• _MATERIAL SUPPLIED_:
Start of Block

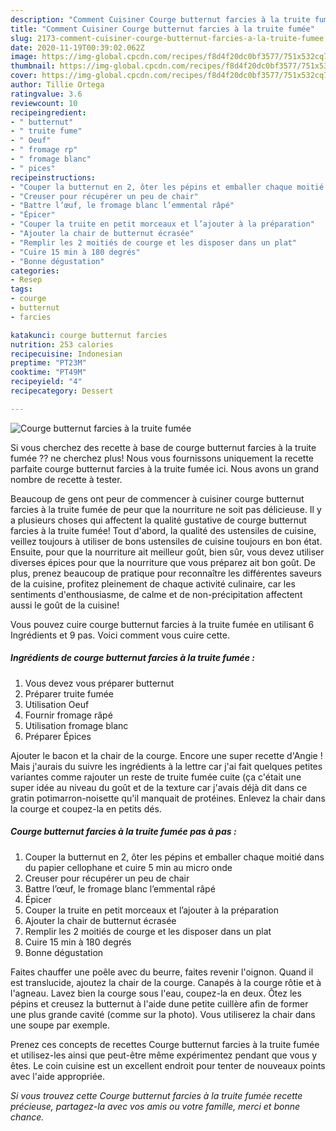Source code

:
 ```yaml
---
description: "Comment Cuisiner Courge butternut farcies à la truite fumée"
title: "Comment Cuisiner Courge butternut farcies à la truite fumée"
slug: 2173-comment-cuisiner-courge-butternut-farcies-a-la-truite-fumee
date: 2020-11-19T00:39:02.062Z
image: https://img-global.cpcdn.com/recipes/f8d4f20dc0bf3577/751x532cq70/courge-butternut-farcies-a-la-truite-fumee-photo-principale-de-la-recette.jpg
thumbnail: https://img-global.cpcdn.com/recipes/f8d4f20dc0bf3577/751x532cq70/courge-butternut-farcies-a-la-truite-fumee-photo-principale-de-la-recette.jpg
cover: https://img-global.cpcdn.com/recipes/f8d4f20dc0bf3577/751x532cq70/courge-butternut-farcies-a-la-truite-fumee-photo-principale-de-la-recette.jpg
author: Tillie Ortega
ratingvalue: 3.6
reviewcount: 10
recipeingredient:
- " butternut"
- " truite fume"
- " Oeuf"
- " fromage rp"
- " fromage blanc"
- " pices"
recipeinstructions:
- "Couper la butternut en 2, ôter les pépins et emballer chaque moitié dans du papier cellophane et cuire 5 min au micro onde"
- "Creuser pour récupérer un peu de chair"
- "Battre l’œuf, le fromage blanc l’emmental râpé"
- "Épicer"
- "Couper la truite en petit morceaux et l’ajouter à la préparation"
- "Ajouter la chair de butternut écrasée"
- "Remplir les 2 moitiés de courge et les disposer dans un plat"
- "Cuire 15 min à 180 degrés"
- "Bonne dégustation"
categories:
- Resep
tags:
- courge
- butternut
- farcies

katakunci: courge butternut farcies 
nutrition: 253 calories
recipecuisine: Indonesian
preptime: "PT23M"
cooktime: "PT49M"
recipeyield: "4"
recipecategory: Dessert

---
```



![Courge butternut farcies à la truite fumée](https://img-global.cpcdn.com/recipes/f8d4f20dc0bf3577/751x532cq70/courge-butternut-farcies-a-la-truite-fumee-photo-principale-de-la-recette.jpg)

Si vous cherchez des recette à base de courge butternut farcies à la truite fumée ?? ne cherchez plus! Nous vous fournissons uniquement la recette parfaite courge butternut farcies à la truite fumée ici. Nous avons un grand nombre de recette à tester.

Beaucoup de gens ont peur de commencer à cuisiner courge butternut farcies à la truite fumée de peur que la nourriture ne soit pas délicieuse. Il y a plusieurs choses qui affectent la qualité gustative de courge butternut farcies à la truite fumée! Tout d'abord, la qualité des ustensiles de cuisine, veillez toujours à utiliser de bons ustensiles de cuisine toujours en bon état. Ensuite, pour que la nourriture ait meilleur goût, bien sûr, vous devez utiliser diverses épices pour que la nourriture que vous préparez ait bon goût. De plus, prenez beaucoup de pratique pour reconnaître les différentes saveurs de la cuisine, profitez pleinement de chaque activité culinaire, car les sentiments d'enthousiasme, de calme et de non-précipitation affectent aussi le goût de la cuisine!

<!--inarticleads1-->

Vous pouvez cuire courge butternut farcies à la truite fumée en utilisant 6 Ingrédients et 9 pas. Voici comment vous cuire cette.

##### Ingrédients de courge butternut farcies à la truite fumée :

1. Vous devez vous préparer  butternut
1. Préparer  truite fumée
1. Utilisation  Oeuf
1. Fournir  fromage râpé
1. Utilisation  fromage blanc
1. Préparer  Épices


Ajouter le bacon et la chair de la courge. Encore une super recette d&#39;Angie ! Mais j&#39;aurais du suivre les ingrédients à la lettre car j&#39;ai fait quelques petites variantes comme rajouter un reste de truite fumée cuite (ça c&#39;était une super idée au niveau du goût et de la texture car j&#39;avais déjà dit dans ce gratin potimarron-noisette qu&#39;il manquait de protéines. Enlevez la chair dans la courge et coupez-la en petits dés. 

<!--inarticleads2-->

##### Courge butternut farcies à la truite fumée pas à pas :

1. Couper la butternut en 2, ôter les pépins et emballer chaque moitié dans du papier cellophane et cuire 5 min au micro onde
1. Creuser pour récupérer un peu de chair
1. Battre l’œuf, le fromage blanc l’emmental râpé
1. Épicer
1. Couper la truite en petit morceaux et l’ajouter à la préparation
1. Ajouter la chair de butternut écrasée
1. Remplir les 2 moitiés de courge et les disposer dans un plat
1. Cuire 15 min à 180 degrés
1. Bonne dégustation


Faites chauffer une poêle avec du beurre, faites revenir l&#39;oignon. Quand il est translucide, ajoutez la chair de la courge. Canapés à la courge rôtie et à l&#39;agneau. Lavez bien la courge sous l&#39;eau, coupez-la en deux. Ôtez les pépins et creusez la butternut à l&#39;aide dune petite cuillère afin de former une plus grande cavité (comme sur la photo). Vous utiliserez la chair dans une soupe par exemple. 

<!--inarticleads1-->

<p>
Prenez ces concepts de recettes Courge butternut farcies à la truite fumée et utilisez-les ainsi que peut-être même expérimentez pendant que vous y êtes. Le coin cuisine est un excellent endroit pour tenter de nouveaux points avec l'aide appropriée.
</p>

<p>
<i>Si vous trouvez cette Courge butternut farcies à la truite fumée recette précieuse, partagez-la avec vos amis ou votre famille, merci et bonne chance.</i>
</p>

End of Block

• _HOW TO COMPLETE THIS TASK_:
Report all lines of the data that include the word "degrés".

• _SOLUTION TO THE PROBLEM_:
- "Cuire 15 min à 180 degrés"
1. Cuire 15 min à 180 degrés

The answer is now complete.